## What to work on:
Scan the entries and copy each line where the word "firstName" is present.

## Material to process:

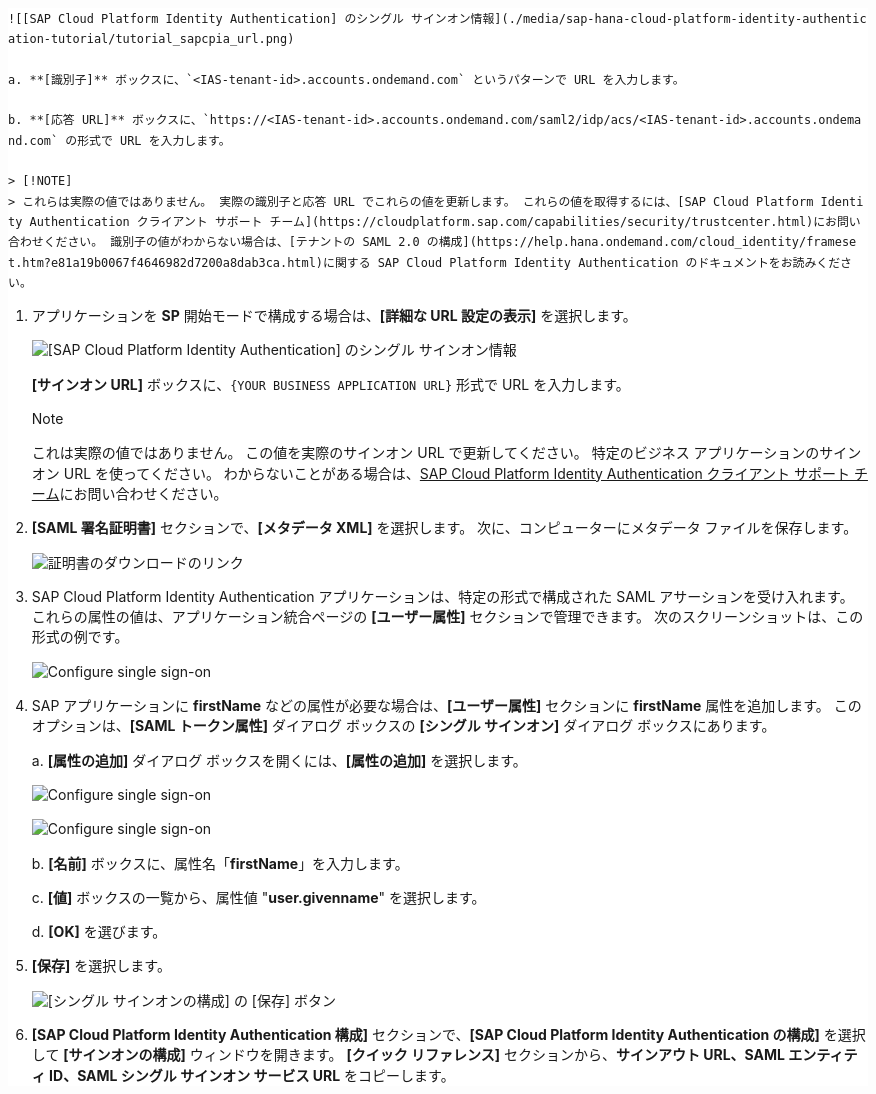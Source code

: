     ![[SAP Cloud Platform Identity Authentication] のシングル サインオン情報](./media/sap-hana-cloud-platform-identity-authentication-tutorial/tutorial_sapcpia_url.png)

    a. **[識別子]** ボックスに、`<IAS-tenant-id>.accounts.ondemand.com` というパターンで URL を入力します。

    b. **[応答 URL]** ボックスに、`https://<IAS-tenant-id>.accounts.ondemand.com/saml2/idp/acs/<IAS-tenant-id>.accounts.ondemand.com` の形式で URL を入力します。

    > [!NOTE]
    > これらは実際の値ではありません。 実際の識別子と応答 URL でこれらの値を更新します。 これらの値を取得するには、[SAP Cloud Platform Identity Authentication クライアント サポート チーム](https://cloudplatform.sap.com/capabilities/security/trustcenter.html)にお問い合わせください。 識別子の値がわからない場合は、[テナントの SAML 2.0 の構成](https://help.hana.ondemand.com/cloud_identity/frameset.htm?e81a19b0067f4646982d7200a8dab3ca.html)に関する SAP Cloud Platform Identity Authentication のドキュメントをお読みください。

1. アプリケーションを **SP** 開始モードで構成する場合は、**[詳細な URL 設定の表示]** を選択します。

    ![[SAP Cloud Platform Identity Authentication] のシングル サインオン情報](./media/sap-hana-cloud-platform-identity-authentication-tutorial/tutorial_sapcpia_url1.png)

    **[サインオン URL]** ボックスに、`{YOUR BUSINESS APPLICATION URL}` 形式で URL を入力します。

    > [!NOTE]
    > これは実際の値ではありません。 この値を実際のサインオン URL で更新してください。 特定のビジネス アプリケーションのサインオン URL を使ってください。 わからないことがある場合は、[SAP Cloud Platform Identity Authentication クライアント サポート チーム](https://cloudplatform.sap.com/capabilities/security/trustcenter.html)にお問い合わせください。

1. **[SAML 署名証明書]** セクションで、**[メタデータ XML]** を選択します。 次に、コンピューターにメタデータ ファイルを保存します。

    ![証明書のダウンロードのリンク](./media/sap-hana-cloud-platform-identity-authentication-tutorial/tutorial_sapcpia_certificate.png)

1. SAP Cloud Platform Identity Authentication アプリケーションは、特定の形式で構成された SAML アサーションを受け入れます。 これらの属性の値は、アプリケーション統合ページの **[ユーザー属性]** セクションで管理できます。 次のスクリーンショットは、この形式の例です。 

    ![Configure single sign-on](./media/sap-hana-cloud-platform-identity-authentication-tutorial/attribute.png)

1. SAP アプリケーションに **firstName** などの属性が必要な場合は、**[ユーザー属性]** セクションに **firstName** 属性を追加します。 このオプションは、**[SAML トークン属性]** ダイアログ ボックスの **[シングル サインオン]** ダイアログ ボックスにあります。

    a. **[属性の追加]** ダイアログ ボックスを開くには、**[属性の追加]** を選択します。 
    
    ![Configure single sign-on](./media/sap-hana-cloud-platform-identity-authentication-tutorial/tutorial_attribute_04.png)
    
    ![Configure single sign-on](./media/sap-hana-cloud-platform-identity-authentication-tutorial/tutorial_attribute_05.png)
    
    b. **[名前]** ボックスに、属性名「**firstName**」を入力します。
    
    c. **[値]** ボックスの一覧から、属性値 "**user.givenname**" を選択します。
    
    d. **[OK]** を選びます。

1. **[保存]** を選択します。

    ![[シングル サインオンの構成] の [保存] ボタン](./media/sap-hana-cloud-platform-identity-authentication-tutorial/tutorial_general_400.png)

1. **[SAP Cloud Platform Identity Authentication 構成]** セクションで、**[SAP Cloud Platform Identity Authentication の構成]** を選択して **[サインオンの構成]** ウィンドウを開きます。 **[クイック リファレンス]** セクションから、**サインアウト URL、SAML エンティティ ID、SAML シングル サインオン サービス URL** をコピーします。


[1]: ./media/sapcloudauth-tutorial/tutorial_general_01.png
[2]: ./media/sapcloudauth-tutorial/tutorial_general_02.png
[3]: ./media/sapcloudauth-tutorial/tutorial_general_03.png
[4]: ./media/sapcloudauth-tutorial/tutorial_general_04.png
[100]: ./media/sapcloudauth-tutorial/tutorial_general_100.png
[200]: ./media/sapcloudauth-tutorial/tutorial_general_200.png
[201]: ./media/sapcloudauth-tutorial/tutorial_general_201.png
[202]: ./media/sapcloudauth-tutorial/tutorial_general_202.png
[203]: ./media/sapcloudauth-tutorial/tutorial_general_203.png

## Answer for this exercise:
1. SAP アプリケーションに **firstName** などの属性が必要な場合は、**[ユーザー属性]** セクションに **firstName** 属性を追加します。 このオプションは、**[SAML トークン属性]** ダイアログ ボックスの **[シングル サインオン]** ダイアログ ボックスにあります。
    b. **[名前]** ボックスに、属性名「**firstName**」を入力します。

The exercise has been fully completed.